**TASK REQUIREMENTS**
Please return all lines in the listing holding the word "Event".

**DATA RECORDS**
************
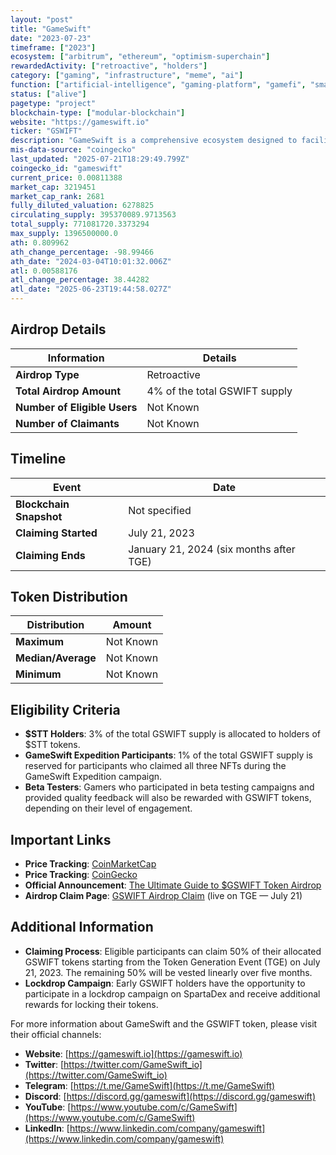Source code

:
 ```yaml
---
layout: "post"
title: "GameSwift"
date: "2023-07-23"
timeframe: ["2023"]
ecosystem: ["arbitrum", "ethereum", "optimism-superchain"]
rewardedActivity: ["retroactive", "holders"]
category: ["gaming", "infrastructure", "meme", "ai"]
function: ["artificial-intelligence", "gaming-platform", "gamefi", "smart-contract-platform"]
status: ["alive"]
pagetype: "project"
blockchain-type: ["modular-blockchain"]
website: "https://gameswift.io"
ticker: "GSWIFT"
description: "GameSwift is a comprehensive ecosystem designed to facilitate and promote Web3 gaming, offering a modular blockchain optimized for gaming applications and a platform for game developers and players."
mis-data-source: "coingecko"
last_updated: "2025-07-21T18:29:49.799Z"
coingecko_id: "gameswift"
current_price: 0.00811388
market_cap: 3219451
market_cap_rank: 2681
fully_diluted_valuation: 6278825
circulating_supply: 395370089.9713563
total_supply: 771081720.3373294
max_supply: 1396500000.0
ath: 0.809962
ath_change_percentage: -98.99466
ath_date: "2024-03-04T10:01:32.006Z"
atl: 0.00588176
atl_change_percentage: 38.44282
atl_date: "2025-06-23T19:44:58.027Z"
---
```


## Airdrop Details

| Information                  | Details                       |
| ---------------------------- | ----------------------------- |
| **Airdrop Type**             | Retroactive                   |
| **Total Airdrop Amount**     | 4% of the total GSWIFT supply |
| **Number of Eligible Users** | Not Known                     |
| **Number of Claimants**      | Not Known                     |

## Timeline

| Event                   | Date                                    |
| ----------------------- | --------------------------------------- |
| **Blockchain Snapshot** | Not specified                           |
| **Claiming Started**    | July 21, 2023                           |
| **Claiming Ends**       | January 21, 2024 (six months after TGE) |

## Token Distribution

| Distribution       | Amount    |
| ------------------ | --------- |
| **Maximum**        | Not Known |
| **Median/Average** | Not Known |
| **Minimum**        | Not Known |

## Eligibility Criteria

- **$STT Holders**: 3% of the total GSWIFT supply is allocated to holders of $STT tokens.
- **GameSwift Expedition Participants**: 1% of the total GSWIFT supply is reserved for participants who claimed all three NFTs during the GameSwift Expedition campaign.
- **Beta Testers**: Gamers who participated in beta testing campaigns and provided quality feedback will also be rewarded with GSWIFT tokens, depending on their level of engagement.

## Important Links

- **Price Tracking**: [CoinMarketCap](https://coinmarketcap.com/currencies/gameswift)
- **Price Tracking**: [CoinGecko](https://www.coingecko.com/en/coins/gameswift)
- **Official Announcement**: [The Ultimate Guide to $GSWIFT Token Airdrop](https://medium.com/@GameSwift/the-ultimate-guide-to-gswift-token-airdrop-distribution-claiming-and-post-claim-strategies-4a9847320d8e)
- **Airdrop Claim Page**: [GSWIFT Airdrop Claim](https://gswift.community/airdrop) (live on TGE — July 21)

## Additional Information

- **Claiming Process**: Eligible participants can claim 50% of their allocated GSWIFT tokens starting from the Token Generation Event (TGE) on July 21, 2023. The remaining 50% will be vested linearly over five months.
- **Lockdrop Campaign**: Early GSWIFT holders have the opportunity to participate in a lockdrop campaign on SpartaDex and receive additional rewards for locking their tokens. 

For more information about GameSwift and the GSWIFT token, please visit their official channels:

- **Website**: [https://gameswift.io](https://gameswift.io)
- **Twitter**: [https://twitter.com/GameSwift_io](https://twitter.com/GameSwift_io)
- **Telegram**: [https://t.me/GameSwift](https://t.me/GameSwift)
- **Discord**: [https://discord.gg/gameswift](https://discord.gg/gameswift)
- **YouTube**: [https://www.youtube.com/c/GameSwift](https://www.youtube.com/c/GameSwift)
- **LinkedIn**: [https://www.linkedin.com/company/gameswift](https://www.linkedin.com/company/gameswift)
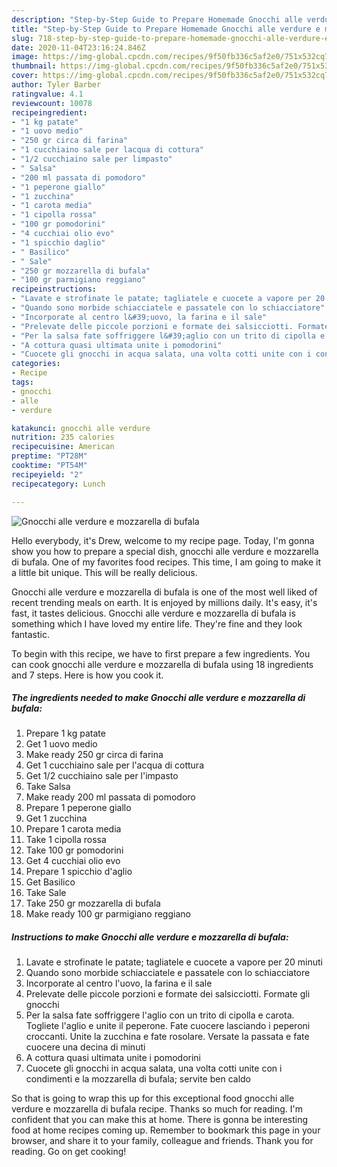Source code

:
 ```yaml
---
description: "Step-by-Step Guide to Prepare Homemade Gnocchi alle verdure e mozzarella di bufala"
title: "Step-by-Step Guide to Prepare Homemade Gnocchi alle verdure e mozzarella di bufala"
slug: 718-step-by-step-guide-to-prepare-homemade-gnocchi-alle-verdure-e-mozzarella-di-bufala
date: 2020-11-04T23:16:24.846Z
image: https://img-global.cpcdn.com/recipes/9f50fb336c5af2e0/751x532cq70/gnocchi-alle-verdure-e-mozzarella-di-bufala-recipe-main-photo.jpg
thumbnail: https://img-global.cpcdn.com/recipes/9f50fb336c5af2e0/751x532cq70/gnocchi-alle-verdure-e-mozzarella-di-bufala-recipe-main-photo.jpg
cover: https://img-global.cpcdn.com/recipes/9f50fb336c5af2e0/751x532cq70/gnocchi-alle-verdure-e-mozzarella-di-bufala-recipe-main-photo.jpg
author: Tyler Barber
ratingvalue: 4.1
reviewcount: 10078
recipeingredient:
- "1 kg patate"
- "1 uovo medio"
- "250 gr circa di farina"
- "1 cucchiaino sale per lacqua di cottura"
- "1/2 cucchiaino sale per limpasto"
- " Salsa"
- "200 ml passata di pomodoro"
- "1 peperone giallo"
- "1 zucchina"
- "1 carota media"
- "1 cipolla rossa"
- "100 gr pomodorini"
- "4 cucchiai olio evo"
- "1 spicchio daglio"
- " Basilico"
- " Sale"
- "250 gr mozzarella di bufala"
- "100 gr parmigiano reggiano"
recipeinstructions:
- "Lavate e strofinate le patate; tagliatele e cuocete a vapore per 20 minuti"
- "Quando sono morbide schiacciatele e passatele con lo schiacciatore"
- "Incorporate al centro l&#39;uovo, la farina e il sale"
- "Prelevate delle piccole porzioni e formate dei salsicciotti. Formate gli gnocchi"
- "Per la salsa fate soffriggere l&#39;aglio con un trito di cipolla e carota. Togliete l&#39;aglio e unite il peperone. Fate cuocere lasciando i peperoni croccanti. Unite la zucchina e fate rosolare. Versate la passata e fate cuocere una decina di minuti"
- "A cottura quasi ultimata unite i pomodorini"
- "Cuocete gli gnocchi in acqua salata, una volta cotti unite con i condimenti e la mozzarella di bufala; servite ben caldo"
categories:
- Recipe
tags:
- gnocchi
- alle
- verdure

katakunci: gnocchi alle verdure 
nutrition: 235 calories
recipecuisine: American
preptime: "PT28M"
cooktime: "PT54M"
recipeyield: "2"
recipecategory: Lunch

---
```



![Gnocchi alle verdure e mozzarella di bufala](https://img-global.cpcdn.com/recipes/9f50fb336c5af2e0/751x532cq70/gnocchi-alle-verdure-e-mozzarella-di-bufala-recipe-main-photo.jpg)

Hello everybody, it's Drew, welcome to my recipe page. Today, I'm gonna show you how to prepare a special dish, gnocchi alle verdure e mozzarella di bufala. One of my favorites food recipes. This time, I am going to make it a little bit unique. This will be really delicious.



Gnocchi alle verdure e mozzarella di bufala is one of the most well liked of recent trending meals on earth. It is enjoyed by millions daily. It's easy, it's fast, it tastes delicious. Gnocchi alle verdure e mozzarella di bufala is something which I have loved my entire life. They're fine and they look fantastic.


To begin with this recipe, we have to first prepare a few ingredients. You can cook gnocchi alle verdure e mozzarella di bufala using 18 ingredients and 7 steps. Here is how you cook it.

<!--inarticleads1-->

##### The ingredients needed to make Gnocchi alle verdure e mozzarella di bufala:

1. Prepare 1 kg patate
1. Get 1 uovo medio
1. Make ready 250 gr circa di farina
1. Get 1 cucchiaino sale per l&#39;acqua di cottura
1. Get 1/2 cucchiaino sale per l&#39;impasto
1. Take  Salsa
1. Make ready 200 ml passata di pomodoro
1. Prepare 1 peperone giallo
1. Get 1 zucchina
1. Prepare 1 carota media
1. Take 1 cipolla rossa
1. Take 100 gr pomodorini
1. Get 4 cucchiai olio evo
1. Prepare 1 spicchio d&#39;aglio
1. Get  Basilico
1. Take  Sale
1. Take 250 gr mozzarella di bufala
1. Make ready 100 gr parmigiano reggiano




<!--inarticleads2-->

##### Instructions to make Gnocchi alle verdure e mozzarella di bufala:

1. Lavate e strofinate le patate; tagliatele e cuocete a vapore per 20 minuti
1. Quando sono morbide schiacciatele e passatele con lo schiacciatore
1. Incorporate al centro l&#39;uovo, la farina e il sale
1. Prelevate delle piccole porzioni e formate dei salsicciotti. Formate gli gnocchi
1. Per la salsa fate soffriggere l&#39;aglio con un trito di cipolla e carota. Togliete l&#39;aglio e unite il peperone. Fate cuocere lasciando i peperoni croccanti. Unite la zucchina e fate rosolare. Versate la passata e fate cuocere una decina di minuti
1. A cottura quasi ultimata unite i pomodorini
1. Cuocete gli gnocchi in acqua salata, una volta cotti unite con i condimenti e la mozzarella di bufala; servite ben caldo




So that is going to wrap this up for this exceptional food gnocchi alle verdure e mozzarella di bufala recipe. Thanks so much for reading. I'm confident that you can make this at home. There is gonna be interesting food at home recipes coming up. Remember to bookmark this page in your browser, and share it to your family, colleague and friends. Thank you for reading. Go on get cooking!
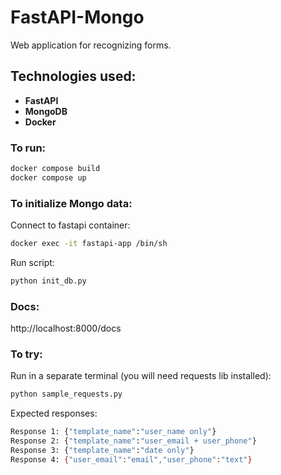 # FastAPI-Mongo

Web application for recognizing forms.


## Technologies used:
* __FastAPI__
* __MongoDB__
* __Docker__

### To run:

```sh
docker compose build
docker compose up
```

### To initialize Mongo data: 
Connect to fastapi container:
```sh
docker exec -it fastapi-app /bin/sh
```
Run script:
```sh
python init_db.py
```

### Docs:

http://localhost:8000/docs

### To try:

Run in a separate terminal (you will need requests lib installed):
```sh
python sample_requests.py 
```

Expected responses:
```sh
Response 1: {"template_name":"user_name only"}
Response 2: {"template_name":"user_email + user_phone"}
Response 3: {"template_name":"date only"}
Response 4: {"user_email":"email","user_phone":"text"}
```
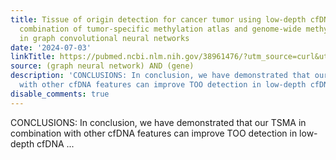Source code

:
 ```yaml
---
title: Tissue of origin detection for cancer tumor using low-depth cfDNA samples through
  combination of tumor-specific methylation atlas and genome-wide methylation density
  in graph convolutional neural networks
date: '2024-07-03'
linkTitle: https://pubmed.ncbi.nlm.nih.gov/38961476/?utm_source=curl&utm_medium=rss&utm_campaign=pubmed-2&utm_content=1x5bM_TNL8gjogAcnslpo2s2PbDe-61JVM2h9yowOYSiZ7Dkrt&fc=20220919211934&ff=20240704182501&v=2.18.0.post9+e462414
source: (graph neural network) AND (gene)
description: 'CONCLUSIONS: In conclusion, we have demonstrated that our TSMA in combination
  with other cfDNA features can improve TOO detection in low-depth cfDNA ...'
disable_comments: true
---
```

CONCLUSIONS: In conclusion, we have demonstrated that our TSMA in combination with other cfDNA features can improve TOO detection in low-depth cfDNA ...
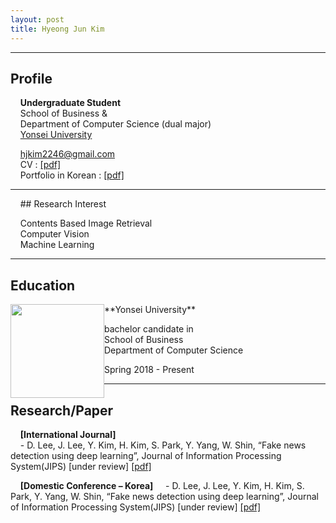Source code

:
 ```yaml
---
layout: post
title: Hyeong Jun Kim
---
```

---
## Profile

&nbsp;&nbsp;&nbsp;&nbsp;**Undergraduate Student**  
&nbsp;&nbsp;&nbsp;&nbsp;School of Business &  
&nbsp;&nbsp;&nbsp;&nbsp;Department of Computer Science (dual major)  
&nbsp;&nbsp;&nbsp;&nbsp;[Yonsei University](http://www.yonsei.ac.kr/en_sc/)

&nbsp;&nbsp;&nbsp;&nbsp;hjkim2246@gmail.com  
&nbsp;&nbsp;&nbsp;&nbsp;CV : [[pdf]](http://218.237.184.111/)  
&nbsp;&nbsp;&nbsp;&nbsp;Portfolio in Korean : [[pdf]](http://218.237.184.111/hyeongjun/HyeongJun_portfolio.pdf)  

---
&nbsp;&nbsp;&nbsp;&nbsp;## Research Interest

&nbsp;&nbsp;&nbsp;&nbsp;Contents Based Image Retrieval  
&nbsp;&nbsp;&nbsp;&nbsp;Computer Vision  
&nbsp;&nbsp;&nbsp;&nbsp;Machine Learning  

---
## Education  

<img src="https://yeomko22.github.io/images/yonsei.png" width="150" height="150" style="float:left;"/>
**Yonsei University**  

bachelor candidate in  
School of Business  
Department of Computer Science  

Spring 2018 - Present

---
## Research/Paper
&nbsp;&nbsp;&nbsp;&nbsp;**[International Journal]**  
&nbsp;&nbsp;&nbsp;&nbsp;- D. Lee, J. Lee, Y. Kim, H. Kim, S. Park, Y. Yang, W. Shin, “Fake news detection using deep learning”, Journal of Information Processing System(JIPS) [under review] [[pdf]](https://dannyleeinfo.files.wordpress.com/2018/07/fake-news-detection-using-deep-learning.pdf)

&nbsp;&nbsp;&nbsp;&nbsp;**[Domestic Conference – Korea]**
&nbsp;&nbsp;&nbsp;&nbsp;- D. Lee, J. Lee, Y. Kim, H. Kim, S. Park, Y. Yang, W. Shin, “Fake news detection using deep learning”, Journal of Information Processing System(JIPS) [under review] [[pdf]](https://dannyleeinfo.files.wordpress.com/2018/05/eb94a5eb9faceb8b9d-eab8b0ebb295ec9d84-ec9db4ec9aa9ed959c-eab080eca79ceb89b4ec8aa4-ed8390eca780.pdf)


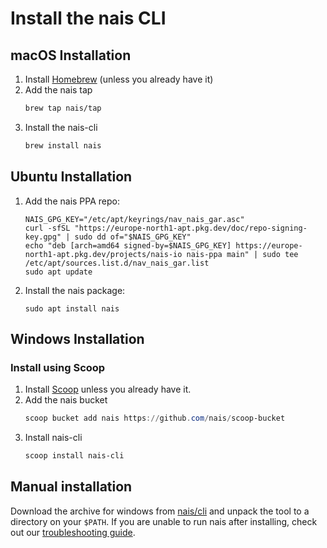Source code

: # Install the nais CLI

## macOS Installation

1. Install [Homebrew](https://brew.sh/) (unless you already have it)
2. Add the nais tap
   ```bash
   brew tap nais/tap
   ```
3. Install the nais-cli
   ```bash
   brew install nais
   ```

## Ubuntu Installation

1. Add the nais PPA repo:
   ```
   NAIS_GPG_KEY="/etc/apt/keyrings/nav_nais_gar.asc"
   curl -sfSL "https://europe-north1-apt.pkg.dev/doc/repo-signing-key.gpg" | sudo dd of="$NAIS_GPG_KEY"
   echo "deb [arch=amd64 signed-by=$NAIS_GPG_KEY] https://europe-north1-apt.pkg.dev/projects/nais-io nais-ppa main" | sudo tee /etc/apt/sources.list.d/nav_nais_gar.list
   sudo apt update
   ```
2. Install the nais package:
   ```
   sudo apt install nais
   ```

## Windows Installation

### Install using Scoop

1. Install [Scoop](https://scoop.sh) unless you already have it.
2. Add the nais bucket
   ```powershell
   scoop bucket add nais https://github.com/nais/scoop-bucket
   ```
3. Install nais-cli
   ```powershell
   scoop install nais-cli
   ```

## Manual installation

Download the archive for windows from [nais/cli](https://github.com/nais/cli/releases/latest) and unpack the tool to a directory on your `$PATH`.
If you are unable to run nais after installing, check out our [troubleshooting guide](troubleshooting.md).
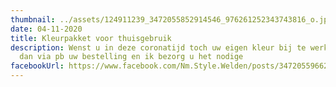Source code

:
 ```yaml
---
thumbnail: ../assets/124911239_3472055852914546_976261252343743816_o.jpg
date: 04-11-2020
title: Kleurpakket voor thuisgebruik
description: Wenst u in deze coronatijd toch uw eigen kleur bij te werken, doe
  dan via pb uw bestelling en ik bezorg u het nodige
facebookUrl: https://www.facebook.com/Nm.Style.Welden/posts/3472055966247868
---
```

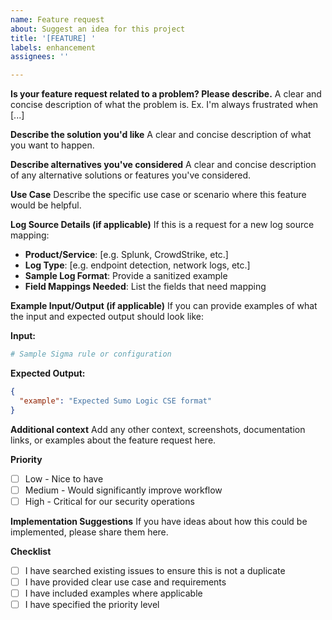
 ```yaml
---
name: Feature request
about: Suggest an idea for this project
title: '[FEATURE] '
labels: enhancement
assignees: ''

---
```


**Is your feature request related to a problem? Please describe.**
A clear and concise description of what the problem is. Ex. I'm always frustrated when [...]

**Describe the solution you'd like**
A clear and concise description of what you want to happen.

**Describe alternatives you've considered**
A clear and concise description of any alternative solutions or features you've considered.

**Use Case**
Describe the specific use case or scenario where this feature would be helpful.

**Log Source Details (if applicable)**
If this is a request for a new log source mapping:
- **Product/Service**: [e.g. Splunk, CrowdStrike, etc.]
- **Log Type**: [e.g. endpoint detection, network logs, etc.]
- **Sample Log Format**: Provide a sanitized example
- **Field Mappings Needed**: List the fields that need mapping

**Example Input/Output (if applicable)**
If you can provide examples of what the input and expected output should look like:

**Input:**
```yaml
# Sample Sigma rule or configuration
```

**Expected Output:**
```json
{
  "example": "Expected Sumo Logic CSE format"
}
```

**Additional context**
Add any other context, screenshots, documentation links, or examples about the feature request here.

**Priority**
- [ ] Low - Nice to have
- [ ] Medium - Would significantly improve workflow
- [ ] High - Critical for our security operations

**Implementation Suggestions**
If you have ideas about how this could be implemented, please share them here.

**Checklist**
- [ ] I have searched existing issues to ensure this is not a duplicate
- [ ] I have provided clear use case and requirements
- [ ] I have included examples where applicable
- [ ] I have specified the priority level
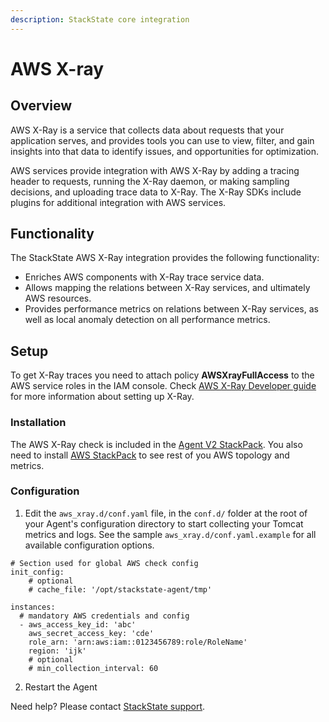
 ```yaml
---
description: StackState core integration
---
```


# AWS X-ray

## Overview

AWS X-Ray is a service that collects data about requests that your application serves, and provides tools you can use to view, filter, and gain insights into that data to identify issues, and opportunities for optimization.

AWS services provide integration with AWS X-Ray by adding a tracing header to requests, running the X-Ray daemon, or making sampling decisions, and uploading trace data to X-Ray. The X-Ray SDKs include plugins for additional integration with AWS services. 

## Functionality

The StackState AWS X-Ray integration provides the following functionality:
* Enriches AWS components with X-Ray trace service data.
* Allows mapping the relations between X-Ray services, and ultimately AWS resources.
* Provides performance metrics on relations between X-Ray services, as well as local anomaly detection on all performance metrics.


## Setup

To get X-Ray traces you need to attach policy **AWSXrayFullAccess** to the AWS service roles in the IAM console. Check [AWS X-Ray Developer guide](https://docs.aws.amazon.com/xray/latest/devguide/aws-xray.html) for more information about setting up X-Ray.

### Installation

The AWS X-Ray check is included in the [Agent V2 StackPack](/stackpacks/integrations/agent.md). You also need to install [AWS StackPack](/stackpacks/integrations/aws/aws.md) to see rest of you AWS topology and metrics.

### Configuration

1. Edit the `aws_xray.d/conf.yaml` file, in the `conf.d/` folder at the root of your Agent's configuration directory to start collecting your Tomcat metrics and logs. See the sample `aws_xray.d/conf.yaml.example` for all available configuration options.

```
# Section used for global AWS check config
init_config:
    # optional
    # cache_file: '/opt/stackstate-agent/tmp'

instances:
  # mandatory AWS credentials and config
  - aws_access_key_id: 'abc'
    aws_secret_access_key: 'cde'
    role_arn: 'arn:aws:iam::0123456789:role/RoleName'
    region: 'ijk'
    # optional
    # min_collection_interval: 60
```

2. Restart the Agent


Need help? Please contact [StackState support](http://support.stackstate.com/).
************
**SOLUTION TO THIS EXERCISE**
| Event                   | Date                                    |
- **Claiming Process**: Eligible participants can claim 50% of their allocated GSWIFT tokens starting from the Token Generation Event (TGE) on July 21, 2023. The remaining 50% will be vested linearly over five months.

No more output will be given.